WORK ORDER → The expected output is a verbatim reprint of the lines from the beginning of the data that follows through the line that contains "先统一处理前半部分，然后统一处理后半部分".

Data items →
▼▼▼
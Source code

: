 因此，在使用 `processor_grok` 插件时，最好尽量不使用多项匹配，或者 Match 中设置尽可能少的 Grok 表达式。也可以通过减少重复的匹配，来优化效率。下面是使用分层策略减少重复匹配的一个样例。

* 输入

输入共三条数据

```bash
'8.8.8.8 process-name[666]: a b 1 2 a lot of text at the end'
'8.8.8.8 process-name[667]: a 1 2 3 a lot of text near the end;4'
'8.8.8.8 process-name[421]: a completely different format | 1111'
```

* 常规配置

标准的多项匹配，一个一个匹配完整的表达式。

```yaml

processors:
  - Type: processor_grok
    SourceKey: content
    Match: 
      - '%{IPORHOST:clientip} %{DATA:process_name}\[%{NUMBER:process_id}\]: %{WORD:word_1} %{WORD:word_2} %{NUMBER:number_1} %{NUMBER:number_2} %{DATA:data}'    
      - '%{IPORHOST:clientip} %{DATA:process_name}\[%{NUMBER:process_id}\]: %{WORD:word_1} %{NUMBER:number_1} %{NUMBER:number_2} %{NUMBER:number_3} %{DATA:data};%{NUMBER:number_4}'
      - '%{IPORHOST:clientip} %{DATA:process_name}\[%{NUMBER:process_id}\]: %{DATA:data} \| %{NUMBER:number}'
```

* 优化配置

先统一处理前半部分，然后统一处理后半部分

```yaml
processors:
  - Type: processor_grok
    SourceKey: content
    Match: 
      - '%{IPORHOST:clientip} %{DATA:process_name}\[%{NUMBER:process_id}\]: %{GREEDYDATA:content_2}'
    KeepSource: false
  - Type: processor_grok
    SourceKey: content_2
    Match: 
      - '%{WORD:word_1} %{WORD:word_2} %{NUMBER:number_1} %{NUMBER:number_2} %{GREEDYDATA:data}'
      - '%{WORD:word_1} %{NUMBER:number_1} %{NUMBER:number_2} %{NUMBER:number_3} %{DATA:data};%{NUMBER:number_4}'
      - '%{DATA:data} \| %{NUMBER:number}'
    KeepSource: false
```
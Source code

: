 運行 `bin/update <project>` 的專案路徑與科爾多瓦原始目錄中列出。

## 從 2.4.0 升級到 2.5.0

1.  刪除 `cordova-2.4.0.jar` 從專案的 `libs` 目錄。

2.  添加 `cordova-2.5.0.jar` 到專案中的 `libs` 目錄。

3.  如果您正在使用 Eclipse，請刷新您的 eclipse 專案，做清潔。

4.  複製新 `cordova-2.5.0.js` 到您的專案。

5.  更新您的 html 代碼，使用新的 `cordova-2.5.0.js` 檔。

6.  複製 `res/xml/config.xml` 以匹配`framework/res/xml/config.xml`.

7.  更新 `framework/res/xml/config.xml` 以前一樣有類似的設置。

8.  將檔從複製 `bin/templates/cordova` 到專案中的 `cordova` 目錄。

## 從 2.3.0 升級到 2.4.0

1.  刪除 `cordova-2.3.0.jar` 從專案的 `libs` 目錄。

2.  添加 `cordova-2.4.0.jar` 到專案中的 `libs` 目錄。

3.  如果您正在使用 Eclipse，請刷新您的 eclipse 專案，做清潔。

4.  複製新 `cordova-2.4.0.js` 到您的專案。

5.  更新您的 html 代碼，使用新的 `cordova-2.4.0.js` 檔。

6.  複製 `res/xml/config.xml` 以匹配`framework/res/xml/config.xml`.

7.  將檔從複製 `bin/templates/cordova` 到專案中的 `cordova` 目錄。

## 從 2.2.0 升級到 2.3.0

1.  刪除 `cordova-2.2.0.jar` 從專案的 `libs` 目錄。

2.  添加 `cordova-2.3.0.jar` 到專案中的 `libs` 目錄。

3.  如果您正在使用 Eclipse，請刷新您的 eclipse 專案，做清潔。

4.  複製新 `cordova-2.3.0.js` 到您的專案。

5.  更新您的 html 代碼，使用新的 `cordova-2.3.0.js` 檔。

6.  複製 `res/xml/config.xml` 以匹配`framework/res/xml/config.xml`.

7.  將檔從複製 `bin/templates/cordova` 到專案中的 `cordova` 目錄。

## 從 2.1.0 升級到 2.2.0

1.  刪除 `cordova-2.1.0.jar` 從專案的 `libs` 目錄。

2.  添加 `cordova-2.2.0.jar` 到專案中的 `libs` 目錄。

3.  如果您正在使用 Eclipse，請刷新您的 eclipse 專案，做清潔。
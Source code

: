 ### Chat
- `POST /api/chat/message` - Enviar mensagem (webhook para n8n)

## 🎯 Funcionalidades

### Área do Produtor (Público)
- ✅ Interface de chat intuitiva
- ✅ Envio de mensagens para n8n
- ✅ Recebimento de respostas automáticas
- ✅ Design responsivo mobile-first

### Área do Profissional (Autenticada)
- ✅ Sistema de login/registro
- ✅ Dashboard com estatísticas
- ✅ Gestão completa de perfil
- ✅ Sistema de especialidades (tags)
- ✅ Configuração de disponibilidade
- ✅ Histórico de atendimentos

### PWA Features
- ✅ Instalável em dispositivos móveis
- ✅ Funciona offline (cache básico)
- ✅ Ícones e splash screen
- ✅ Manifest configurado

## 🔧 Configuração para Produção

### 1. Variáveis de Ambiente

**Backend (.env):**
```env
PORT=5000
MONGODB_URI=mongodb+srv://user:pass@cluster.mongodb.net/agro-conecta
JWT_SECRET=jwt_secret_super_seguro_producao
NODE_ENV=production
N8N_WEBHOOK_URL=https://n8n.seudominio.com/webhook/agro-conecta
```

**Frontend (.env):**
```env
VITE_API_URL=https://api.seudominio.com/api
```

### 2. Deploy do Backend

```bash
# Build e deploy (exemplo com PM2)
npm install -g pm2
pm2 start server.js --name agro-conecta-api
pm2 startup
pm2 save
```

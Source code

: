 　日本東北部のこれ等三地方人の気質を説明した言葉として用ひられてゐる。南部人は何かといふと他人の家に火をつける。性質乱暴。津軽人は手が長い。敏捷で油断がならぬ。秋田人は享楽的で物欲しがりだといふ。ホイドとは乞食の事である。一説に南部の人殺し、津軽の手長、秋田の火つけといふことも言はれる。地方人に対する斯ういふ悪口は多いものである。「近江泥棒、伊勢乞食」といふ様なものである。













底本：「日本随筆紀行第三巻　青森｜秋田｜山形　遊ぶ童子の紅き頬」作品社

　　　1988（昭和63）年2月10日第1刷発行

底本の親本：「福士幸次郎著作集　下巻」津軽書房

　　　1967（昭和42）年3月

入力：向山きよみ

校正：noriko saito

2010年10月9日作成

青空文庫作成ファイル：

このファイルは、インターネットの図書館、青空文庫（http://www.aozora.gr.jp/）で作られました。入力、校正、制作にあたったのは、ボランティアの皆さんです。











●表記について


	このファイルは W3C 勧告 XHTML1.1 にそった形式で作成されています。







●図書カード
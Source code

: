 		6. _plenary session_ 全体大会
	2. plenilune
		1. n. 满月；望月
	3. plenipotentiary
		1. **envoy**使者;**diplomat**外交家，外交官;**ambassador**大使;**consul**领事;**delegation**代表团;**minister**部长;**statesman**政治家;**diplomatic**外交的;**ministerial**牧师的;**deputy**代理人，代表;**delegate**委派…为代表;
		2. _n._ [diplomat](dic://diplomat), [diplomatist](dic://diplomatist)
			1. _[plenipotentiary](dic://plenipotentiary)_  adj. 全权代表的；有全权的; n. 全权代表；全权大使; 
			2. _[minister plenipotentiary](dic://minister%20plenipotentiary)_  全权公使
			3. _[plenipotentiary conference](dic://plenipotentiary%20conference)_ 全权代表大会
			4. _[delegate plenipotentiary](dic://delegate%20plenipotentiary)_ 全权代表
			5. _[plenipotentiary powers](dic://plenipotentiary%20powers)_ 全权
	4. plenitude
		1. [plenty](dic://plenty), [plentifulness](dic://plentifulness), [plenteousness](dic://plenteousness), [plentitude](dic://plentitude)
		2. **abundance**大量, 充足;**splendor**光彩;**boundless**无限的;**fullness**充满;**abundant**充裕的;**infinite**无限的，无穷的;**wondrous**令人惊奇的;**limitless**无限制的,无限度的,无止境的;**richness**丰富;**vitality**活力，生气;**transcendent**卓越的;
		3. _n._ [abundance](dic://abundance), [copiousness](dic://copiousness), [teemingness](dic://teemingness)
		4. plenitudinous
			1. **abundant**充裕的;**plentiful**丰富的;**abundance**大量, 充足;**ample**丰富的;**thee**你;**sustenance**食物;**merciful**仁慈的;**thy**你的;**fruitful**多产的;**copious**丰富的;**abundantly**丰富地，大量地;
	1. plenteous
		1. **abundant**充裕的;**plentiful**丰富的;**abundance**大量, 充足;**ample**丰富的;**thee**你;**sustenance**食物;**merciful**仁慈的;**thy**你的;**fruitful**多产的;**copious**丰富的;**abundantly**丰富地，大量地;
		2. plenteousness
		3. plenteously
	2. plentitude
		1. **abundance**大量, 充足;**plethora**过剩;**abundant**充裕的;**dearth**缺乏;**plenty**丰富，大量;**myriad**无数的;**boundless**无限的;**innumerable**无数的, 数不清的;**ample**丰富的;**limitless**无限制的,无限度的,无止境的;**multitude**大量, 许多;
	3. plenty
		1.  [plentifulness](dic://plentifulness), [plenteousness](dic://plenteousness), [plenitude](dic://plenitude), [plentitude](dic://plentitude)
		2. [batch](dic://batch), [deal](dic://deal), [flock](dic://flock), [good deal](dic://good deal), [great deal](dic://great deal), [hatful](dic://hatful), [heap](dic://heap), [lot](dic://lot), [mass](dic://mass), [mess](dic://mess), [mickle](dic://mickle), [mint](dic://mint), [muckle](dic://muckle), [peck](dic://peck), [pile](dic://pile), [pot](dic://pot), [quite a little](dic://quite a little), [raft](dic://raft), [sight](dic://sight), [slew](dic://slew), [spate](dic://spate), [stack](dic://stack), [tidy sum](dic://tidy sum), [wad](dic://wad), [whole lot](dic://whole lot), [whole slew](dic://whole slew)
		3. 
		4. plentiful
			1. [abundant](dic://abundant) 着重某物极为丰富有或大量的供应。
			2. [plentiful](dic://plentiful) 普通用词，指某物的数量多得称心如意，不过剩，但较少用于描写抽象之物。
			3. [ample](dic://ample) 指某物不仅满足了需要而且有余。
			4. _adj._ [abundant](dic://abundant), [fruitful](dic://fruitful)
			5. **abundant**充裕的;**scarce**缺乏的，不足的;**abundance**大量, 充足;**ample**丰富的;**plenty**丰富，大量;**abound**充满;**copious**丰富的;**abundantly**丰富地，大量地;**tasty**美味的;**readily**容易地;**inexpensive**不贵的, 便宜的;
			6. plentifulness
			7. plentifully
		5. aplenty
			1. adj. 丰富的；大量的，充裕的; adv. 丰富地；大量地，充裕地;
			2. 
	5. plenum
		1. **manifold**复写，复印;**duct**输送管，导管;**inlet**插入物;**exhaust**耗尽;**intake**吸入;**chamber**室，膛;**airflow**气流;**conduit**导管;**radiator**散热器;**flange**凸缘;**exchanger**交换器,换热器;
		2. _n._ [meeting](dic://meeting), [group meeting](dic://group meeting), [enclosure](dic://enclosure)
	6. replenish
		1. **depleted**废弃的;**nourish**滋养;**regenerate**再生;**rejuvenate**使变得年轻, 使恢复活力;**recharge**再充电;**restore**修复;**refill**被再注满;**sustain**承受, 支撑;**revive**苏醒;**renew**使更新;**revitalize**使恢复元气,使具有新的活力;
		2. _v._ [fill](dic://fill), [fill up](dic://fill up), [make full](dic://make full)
▲▲▲
REPLY →
Source code

: 因此，在使用 `processor_grok` 插件时，最好尽量不使用多项匹配，或者 Match 中设置尽可能少的 Grok 表达式。也可以通过减少重复的匹配，来优化效率。下面是使用分层策略减少重复匹配的一个样例。

* 输入

输入共三条数据

```bash
'8.8.8.8 process-name[666]: a b 1 2 a lot of text at the end'
'8.8.8.8 process-name[667]: a 1 2 3 a lot of text near the end;4'
'8.8.8.8 process-name[421]: a completely different format | 1111'
```

* 常规配置

标准的多项匹配，一个一个匹配完整的表达式。

```yaml

processors:
  - Type: processor_grok
    SourceKey: content
    Match: 
      - '%{IPORHOST:clientip} %{DATA:process_name}\[%{NUMBER:process_id}\]: %{WORD:word_1} %{WORD:word_2} %{NUMBER:number_1} %{NUMBER:number_2} %{DATA:data}'    
      - '%{IPORHOST:clientip} %{DATA:process_name}\[%{NUMBER:process_id}\]: %{WORD:word_1} %{NUMBER:number_1} %{NUMBER:number_2} %{NUMBER:number_3} %{DATA:data};%{NUMBER:number_4}'
      - '%{IPORHOST:clientip} %{DATA:process_name}\[%{NUMBER:process_id}\]: %{DATA:data} \| %{NUMBER:number}'
```

* 优化配置

先统一处理前半部分，然后统一处理后半部分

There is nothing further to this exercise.